TASK DESCRIPTION ▸
Copy out each line of the data that holds the word "https".

TASK INPUT ▸
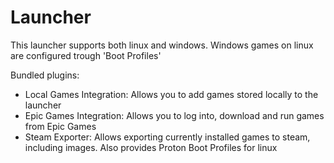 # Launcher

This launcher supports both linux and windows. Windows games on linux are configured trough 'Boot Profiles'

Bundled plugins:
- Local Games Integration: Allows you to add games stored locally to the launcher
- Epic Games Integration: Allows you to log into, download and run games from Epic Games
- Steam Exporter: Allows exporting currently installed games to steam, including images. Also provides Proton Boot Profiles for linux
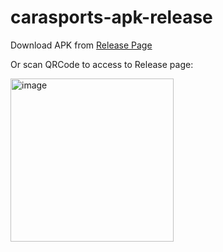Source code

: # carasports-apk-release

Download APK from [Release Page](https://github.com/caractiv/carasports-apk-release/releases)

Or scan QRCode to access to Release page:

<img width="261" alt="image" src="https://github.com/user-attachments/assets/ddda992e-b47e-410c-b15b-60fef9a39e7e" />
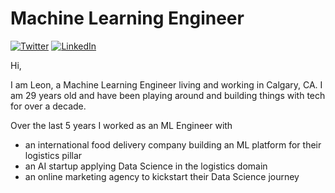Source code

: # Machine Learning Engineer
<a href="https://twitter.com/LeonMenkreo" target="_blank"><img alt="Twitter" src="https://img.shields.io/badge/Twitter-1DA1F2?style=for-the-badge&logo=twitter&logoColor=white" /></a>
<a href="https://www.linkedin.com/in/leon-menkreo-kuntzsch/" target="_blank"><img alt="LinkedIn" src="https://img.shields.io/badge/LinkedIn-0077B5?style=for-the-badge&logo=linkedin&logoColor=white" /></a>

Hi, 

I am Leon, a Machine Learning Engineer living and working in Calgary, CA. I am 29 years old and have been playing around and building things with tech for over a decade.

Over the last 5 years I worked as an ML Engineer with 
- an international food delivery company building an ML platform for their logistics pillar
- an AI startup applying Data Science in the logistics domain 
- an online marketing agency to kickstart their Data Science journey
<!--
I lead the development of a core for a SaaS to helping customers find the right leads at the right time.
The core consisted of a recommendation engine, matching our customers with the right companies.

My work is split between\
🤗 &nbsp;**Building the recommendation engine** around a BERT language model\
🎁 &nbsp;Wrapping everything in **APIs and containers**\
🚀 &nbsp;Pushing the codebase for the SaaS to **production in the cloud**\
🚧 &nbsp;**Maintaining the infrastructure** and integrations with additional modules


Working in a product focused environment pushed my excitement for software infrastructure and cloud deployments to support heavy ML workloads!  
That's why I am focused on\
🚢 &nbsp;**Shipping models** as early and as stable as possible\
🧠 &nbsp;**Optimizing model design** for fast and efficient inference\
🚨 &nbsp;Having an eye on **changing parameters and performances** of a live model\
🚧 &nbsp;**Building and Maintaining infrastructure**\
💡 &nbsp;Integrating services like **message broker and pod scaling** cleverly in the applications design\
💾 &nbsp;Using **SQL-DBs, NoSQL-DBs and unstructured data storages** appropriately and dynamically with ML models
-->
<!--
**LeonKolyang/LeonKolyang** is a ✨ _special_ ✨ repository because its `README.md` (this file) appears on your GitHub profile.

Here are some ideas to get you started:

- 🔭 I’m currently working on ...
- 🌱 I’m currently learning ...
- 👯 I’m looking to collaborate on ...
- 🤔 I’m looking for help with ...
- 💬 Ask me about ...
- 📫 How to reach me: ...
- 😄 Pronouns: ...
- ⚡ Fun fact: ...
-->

* * *

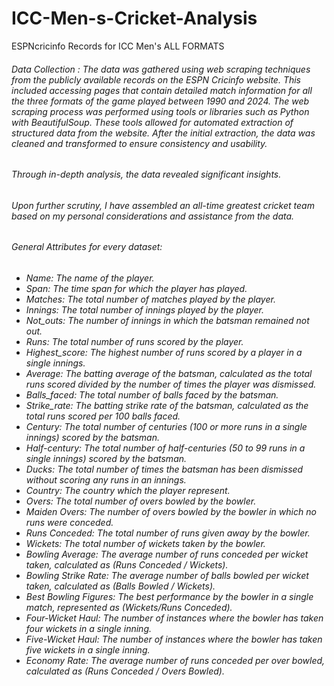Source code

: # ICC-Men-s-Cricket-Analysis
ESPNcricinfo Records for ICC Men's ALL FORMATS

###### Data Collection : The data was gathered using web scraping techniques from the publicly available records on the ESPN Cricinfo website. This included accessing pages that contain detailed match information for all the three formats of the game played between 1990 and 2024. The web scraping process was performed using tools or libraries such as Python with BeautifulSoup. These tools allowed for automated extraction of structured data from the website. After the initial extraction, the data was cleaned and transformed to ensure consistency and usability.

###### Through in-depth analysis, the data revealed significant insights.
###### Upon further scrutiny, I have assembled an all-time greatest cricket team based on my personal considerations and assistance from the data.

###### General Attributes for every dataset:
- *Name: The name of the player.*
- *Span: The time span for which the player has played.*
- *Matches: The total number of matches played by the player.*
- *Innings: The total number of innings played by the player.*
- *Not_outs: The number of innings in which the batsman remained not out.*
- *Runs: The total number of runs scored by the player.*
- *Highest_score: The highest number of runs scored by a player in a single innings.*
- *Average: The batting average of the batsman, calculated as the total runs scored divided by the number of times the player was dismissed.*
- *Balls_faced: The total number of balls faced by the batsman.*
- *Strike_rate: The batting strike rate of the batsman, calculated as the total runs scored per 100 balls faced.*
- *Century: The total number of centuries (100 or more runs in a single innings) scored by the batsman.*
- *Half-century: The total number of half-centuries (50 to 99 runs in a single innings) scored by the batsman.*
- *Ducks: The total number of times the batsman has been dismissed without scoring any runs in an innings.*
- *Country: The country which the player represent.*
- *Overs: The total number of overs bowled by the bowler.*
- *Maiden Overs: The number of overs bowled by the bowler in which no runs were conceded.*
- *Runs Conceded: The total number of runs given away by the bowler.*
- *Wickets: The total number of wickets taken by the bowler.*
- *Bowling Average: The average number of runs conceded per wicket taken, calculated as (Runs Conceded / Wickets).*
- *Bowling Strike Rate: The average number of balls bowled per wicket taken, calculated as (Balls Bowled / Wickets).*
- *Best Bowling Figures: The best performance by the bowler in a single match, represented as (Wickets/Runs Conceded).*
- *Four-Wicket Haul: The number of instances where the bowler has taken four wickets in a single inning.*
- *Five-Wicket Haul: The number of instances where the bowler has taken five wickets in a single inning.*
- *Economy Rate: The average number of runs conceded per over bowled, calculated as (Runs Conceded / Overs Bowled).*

TASK RESPONSE ▸
Download APK from [Release Page](https://github.com/caractiv/carasports-apk-release/releases)
<img width="261" alt="image" src="https://github.com/user-attachments/assets/ddda992e-b47e-410c-b15b-60fef9a39e7e" />
<a href="https://twitter.com/LeonMenkreo" target="_blank"><img alt="Twitter" src="https://img.shields.io/badge/Twitter-1DA1F2?style=for-the-badge&logo=twitter&logoColor=white" /></a>
<a href="https://www.linkedin.com/in/leon-menkreo-kuntzsch/" target="_blank"><img alt="LinkedIn" src="https://img.shields.io/badge/LinkedIn-0077B5?style=for-the-badge&logo=linkedin&logoColor=white" /></a>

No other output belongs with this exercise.